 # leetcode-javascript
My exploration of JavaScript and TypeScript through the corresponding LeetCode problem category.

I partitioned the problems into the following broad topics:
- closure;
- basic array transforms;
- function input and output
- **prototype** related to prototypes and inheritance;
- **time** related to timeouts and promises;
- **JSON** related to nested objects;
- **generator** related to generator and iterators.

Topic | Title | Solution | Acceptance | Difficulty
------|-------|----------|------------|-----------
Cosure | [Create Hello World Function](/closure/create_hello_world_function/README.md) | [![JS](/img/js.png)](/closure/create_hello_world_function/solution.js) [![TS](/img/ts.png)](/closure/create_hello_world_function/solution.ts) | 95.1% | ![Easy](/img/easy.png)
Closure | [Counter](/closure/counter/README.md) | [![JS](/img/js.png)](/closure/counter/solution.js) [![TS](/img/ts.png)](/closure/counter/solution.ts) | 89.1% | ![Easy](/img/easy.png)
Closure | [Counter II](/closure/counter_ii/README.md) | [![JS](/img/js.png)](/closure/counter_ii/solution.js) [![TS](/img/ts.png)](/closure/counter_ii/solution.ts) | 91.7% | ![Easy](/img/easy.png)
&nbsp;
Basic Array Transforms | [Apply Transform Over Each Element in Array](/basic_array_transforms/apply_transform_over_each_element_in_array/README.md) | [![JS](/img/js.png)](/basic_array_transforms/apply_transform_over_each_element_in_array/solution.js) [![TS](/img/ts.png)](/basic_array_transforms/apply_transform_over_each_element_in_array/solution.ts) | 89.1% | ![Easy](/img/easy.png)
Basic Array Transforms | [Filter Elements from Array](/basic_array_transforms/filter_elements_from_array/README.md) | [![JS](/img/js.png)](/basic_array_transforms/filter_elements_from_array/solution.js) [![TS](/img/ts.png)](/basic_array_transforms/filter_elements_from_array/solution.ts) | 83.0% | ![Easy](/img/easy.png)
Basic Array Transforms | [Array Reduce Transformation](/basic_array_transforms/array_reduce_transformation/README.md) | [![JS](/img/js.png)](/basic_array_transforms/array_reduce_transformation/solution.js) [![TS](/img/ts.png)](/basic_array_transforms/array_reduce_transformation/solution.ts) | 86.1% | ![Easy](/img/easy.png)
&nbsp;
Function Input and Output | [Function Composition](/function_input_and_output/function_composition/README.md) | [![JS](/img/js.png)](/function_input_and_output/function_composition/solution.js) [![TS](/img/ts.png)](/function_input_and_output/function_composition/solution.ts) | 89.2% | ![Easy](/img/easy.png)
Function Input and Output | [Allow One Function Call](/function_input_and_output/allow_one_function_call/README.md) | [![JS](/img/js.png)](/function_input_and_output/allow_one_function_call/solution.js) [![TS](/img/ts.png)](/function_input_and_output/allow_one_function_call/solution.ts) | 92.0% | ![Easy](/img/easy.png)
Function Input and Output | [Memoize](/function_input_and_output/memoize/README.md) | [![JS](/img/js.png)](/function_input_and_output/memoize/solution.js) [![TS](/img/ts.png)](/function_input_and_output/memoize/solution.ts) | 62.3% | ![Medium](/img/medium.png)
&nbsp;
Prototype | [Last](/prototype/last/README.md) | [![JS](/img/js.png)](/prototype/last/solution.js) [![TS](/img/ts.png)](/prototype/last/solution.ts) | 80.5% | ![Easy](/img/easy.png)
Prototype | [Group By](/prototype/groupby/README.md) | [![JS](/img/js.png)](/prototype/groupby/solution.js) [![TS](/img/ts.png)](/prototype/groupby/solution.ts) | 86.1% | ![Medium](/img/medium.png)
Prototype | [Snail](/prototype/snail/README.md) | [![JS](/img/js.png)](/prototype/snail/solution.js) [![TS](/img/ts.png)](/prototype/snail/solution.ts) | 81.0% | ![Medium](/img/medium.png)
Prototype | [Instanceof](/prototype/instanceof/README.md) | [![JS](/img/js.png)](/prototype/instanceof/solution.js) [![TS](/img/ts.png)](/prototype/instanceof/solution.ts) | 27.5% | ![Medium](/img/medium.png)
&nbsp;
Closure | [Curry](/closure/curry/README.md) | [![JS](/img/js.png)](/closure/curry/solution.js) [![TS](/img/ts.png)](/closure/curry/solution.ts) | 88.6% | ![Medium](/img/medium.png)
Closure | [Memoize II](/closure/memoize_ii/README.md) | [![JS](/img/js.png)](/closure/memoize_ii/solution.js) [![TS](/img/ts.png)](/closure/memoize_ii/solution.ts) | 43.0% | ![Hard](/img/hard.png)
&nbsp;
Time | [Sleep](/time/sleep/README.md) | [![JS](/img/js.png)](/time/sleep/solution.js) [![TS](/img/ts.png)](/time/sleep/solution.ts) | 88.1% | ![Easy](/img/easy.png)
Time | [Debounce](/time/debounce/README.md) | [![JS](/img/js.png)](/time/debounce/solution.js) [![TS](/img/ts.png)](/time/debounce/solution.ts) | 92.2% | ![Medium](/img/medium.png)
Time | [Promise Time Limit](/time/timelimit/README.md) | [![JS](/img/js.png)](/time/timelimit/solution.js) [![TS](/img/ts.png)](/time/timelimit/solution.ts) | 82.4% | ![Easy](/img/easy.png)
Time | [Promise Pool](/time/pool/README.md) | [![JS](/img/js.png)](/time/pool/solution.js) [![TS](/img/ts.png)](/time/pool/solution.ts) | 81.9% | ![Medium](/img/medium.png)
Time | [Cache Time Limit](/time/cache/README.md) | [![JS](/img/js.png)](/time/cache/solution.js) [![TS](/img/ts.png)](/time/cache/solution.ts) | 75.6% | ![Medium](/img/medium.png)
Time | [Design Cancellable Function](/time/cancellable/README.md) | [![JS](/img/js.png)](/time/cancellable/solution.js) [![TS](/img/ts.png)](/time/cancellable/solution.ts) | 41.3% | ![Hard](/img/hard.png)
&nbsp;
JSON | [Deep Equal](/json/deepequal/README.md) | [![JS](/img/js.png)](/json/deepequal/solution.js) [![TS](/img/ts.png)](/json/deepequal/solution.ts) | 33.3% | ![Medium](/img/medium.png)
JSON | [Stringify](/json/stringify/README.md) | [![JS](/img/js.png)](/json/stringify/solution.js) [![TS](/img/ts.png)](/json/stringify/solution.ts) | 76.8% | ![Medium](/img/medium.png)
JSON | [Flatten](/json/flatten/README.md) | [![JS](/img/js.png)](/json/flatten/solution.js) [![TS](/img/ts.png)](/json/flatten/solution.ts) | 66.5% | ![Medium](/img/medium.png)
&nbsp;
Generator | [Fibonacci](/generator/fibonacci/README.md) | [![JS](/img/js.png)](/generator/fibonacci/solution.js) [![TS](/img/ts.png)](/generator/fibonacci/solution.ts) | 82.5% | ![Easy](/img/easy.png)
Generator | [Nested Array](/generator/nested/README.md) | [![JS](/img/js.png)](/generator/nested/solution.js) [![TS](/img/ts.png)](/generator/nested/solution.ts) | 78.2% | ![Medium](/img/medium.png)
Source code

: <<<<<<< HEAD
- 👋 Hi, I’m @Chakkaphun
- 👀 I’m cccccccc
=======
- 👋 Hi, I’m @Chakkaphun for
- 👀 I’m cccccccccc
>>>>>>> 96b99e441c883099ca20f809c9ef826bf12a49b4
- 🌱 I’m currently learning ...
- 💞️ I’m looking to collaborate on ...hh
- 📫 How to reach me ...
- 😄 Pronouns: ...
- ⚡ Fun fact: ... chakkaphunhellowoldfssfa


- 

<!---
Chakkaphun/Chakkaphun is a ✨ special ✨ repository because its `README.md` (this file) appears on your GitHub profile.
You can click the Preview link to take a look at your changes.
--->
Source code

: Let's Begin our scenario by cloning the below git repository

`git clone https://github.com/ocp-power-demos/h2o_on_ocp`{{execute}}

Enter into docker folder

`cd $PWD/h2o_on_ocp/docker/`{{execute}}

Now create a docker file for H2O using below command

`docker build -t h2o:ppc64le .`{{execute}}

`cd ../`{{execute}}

WORK INSTRUCTION
An exact copy of the lines from the one with "Enter into docker folder" through the last line of the listing is the whole answer.

EXERCISE RESPONSE
Enter into docker folder

`cd $PWD/h2o_on_ocp/docker/`{{execute}}

Now create a docker file for H2O using below command

`docker build -t h2o:ppc64le .`{{execute}}

`cd ../`{{execute}}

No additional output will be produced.